Who is Lawrence Stroll?
Those unfamiliar with the corporate world of fashion and Formula One will likely be unfamiliar with Mr Stroll’s name. The 60-year-old has amassed a fortune of more than $2 billion by investing in some of the world’s most famous fashion labels in need of assistance. He and his business partner helped turn Tommy Hilfiger and Michael Kors into global brands and got rich in the process.
Mr Stroll is a die-hard car fan, owning several high-profile Ferraris, including a 250 GTO and LaFerrari, as well as the Mont-Tremblant racing circuit in Canada. This love of fast cars led to his son, Lance, becoming a F1 driver with Williams, and eventually the senior Stroll bought the struggling Force India F1 team, renaming it Racing Point and installing his son as driver.

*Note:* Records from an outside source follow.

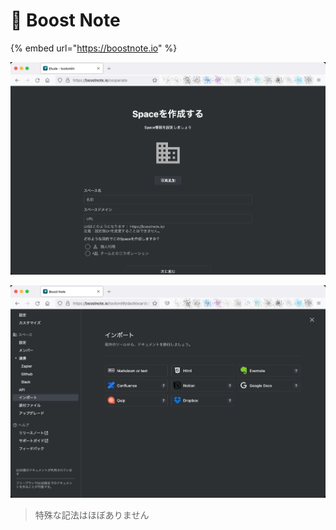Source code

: # 📕 Boost Note

{% embed url="https://boostnote.io" %}

![New Space](.gitbook/assets/imgssbnspace.jpg)

![import](.gitbook/assets/imgssbnimport.jpg)



> 特殊な記法はほぼありません





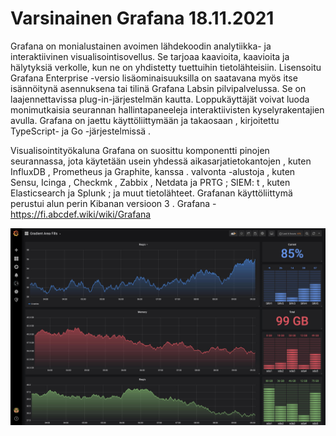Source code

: <h1>Varsinainen Grafana 18.11.2021 </h1>

Grafana on monialustainen avoimen lähdekoodin analytiikka- ja interaktiivinen visualisointisovellus.
Se tarjoaa kaavioita, kaavioita ja hälytyksiä verkolle, kun ne on yhdistetty tuettuihin tietolähteisiin. 
Lisensoitu Grafana Enterprise -versio lisäominaisuuksilla on saatavana myös itse isännöitynä asennuksena tai tilinä Grafana Labsin pilvipalvelussa. 
Se on laajennettavissa plug-in-järjestelmän kautta. 
Loppukäyttäjät voivat luoda monimutkaisia seurannan hallintapaneeleja interaktiivisten kyselyrakentajien avulla. 
Grafana on jaettu käyttöliittymään ja takaosaan , kirjoitettu TypeScript- ja Go -järjestelmissä . 

Visualisointityökaluna Grafana on suosittu komponentti pinojen seurannassa, jota käytetään usein yhdessä aikasarjatietokantojen , 
kuten InfluxDB , Prometheus ja Graphite, kanssa . valvonta -alustoja , kuten Sensu, Icinga , Checkmk , Zabbix , Netdata ja PRTG ; SIEM: t ,
kuten Elasticsearch ja Splunk ; ja muut tietolähteet. Grafanan käyttöliittymä perustui alun perin Kibanan versioon 3 . 
Grafana - https://fi.abcdef.wiki/wiki/Grafana

![Alt text](images/graph_gradient_area.jpeg?raw=true "None")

With his takeover of Aston Martin, he has announced plans to turn Racing Point into the British brand’s factory F1 outfit to compete against Ferrari and Mercedes-AMG on track. This should provide a suitable global platform to help begin rebuilding Aston Martin’s image and its value.

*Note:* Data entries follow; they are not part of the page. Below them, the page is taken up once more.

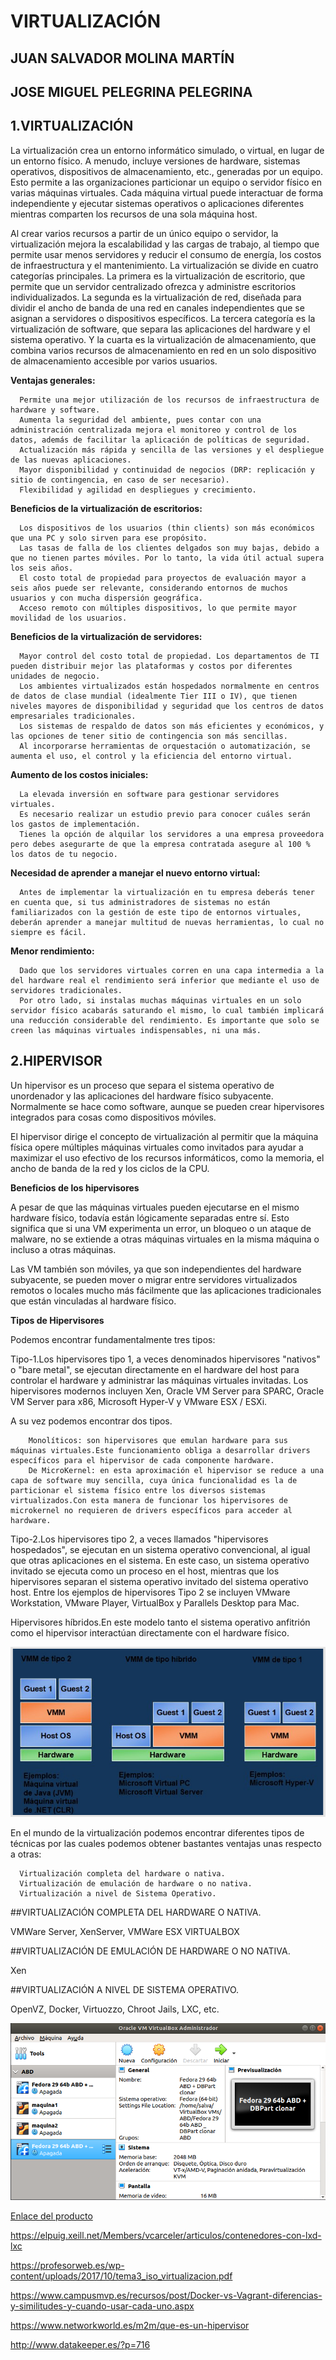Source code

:# VIRTUALIZACIÓN
## JUAN SALVADOR MOLINA MARTÍN
## JOSE MIGUEL PELEGRINA PELEGRINA


## 1.VIRTUALIZACIÓN

La virtualización crea un entorno informático simulado, o virtual, en lugar de un entorno físico. A menudo, incluye versiones de hardware, sistemas operativos, dispositivos de almacenamiento, etc., generadas por un equipo. Esto permite a las organizaciones particionar un equipo o servidor físico en varias máquinas virtuales. Cada máquina virtual puede interactuar de forma independiente y ejecutar sistemas operativos o aplicaciones diferentes mientras comparten los recursos de una sola máquina host.

Al crear varios recursos a partir de un único equipo o servidor, la virtualización mejora la escalabilidad y las cargas de trabajo, al tiempo que permite usar menos servidores y reducir el consumo de energía, los costos de infraestructura y el mantenimiento. La virtualización se divide en cuatro categorías principales. La primera es la virtualización de escritorio, que permite que un servidor centralizado ofrezca y administre escritorios individualizados. La segunda es la virtualización de red, diseñada para dividir el ancho de banda de una red en canales independientes que se asignan a servidores o dispositivos específicos. La tercera categoría es la virtualización de software, que separa las aplicaciones del hardware y el sistema operativo. Y la cuarta es la virtualización de almacenamiento, que combina varios recursos de almacenamiento en red en un solo dispositivo de almacenamiento accesible por varios usuarios.

**Ventajas generales:**

      Permite una mejor utilización de los recursos de infraestructura de hardware y software.
      Aumenta la seguridad del ambiente, pues contar con una administración centralizada mejora el monitoreo y control de los datos, además de facilitar la aplicación de políticas de seguridad.
      Actualización más rápida y sencilla de las versiones y el despliegue de las nuevas aplicaciones.
      Mayor disponibilidad y continuidad de negocios (DRP: replicación y sitio de contingencia, en caso de ser necesario).
      Flexibilidad y agilidad en despliegues y crecimiento.

**Beneficios de la virtualización de escritorios:**

      Los dispositivos de los usuarios (thin clients) son más económicos que una PC y solo sirven para ese propósito.
      Las tasas de falla de los clientes delgados son muy bajas, debido a que no tienen partes móviles. Por lo tanto, la vida útil actual supera los seis años.
      El costo total de propiedad para proyectos de evaluación mayor a seis años puede ser relevante, considerando entornos de muchos usuarios y con mucha dispersión geográfica.
      Acceso remoto con múltiples dispositivos, lo que permite mayor movilidad de los usuarios.

**Beneficios de la virtualización de servidores:**

      Mayor control del costo total de propiedad. Los departamentos de TI pueden distribuir mejor las plataformas y costos por diferentes unidades de negocio.
      Los ambientes virtualizados están hospedados normalmente en centros de datos de clase mundial (idealmente Tier III o IV), que tienen niveles mayores de disponibilidad y seguridad que los centros de datos empresariales tradicionales.
      Los sistemas de respaldo de datos son más eficientes y económicos, y las opciones de tener sitio de contingencia son más sencillas.
      Al incorporarse herramientas de orquestación o automatización, se aumenta el uso, el control y la eficiencia del entorno virtual.

**Aumento de los costos iniciales:**

      La elevada inversión en software para gestionar servidores virtuales.
      Es necesario realizar un estudio previo para conocer cuáles serán los gastos de implementación.
      Tienes la opción de alquilar los servidores a una empresa proveedora pero debes asegurarte de que la empresa contratada asegure al 100 % los datos de tu negocio.

**Necesidad de aprender a manejar el nuevo entorno virtual:**

      Antes de implementar la virtualización en tu empresa deberás tener en cuenta que, si tus administradores de sistemas no están familiarizados con la gestión de este tipo de entornos virtuales, deberán aprender a manejar multitud de nuevas herramientas, lo cual no siempre es fácil.

**Menor rendimiento:**

      Dado que los servidores virtuales corren en una capa intermedia a la del hardware real el rendimiento será inferior que mediante el uso de servidores tradicionales.
      Por otro lado, si instalas muchas máquinas virtuales en un solo servidor físico acabarás saturando el mismo, lo cual también implicará una reducción considerable del rendimiento. Es importante que solo se creen las máquinas virtuales indispensables, ni una más.



## 2.HIPERVISOR

Un hipervisor es un proceso que separa el sistema operativo de unordenador y las aplicaciones del hardware físico subyacente. Normalmente se hace como software, aunque se pueden crear hipervisores integrados para cosas como dispositivos móviles.

El hipervisor dirige el concepto de virtualización al permitir que la máquina física opere múltiples máquinas virtuales como invitados para ayudar a maximizar el uso efectivo de los recursos informáticos, como la memoria, el ancho de banda de la red y los ciclos de la CPU.

**Beneficios de los hipervisores**

A pesar de que las máquinas virtuales pueden ejecutarse en el mismo hardware físico, todavía están lógicamente separadas entre sí. Esto significa que si una VM experimenta un error, un bloqueo o un ataque de malware, no se extiende a otras máquinas virtuales en la misma máquina o incluso a otras máquinas.

Las VM también son móviles, ya que son independientes del hardware subyacente, se pueden mover o migrar entre servidores virtualizados remotos o locales mucho más fácilmente que las aplicaciones tradicionales que están vinculadas al hardware físico.

**Tipos de Hipervisores**

Podemos encontrar fundamentalmente tres tipos:



Tipo-1.Los hipervisores tipo 1, a veces denominados hipervisores "nativos" o "bare metal", se ejecutan directamente en el hardware del host para controlar el hardware y administrar las máquinas virtuales invitadas. Los hipervisores modernos incluyen Xen, Oracle VM Server para SPARC, Oracle VM Server para x86, Microsoft Hyper-V y VMware ESX / ESXi.

A su vez podemos encontrar dos tipos.

        Monolíticos: son hipervisores que emulan hardware para sus máquinas virtuales.Este funcionamiento obliga a desarrollar drivers específicos para el hipervisor de cada componente hardware.
        De MicroKernel: en esta aproximación el hipervisor se reduce a una capa de software muy sencilla, cuya única funcionalidad es la de particionar el sistema físico entre los diversos sistemas virtualizados.Con esta manera de funcionar los hipervisores de microkernel no requieren de drivers específicos para acceder al hardware.


Tipo-2.Los hipervisores tipo 2, a veces llamados "hipervisores hospedados", se ejecutan en un sistema operativo convencional, al igual que otras aplicaciones en el sistema. En este caso, un sistema operativo invitado se ejecuta como un proceso en el host, mientras que los hipervisores separan el sistema operativo invitado del sistema operativo host. Entre los ejemplos de hipervisores Tipo 2 se incluyen VMware Workstation, VMware Player, VirtualBox y Parallels Desktop para Mac.

Hipervisores híbridos.En este modelo tanto el sistema operativo anfitrión como el hipervisor interactúan directamente con el hardware físico.

![img](https://github.com/salva12345678/SWAP/blob/master/trabajos_clase/foto_1.png)









En el mundo de la virtualización podemos encontrar diferentes tipos de técnicas por las cuales podemos obtener bastantes ventajas unas respecto a otras:

      Virtualización completa del hardware o nativa.
      Virtualización de emulación de hardware o no nativa.
      Virtualización a nivel de Sistema Operativo.



##VIRTUALIZACIÓN COMPLETA DEL HARDWARE O NATIVA.

VMWare Server, XenServer, VMWare ESX
VIRTUALBOX


##VIRTUALIZACIÓN DE EMULACIÓN DE HARDWARE O NO NATIVA.

Xen

##VIRTUALIZACIÓN A NIVEL DE SISTEMA OPERATIVO.

OpenVZ, Docker, Virtuozzo, Chroot Jails, LXC, etc.



![img](https://github.com/salva12345678/SWAP/blob/master/practica1/Foto_1.png)


[Enlace del producto](https://www.pccomponentes.com/msi-mpg-z390-gaming-plus)


https://elpuig.xeill.net/Members/vcarceler/articulos/contenedores-con-lxd-lxc

https://profesorweb.es/wp-content/uploads/2017/10/tema3_iso_virtualizacion.pdf

https://www.campusmvp.es/recursos/post/Docker-vs-Vagrant-diferencias-y-similitudes-y-cuando-usar-cada-uno.aspx

https://www.networkworld.es/m2m/que-es-un-hipervisor

http://www.datakeeper.es/?p=716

Mr Stroll has also convinced current Mercedes-AMG F1 CEO Toto Wolff to join his consortium, and he took a 4.8 per cent stake in Aston Martin, leading to rumours he will leave the German squad to head up the Aston Martin F1 project.
Mr Stroll is clearly a man of ambition and has a track record (pardon the pun) of turning under-performing brands around.
Can Mr Moers make Aston Martin appealing to Mercedes?
While Mr Palmer’s tenure is ending on a low point, his good work rebuilding the brand can’t be overlooked. During his time, he oversaw the launch of the latest Vantage and DB11 as well as the DBS SuperLeggera. He also set in motion the brand’s “Second Century Plan” that will see the introduction of its first-ever SUV – the DBX – as well as a new range of mid-engine supercars. The pinnacle of this new mid-engine family will be the Valkyrie, the car shaped by F1 design legend Adrian Newey as part of Aston Martin’s partnership with the Red Bull Racing F1 outfit.
Mr Moers will now be responsible for not only seeing through the introduction of the DBX and mid-engine sports cars, but also turning around the sales of the Vantage and DB11 while also making the company more profitable.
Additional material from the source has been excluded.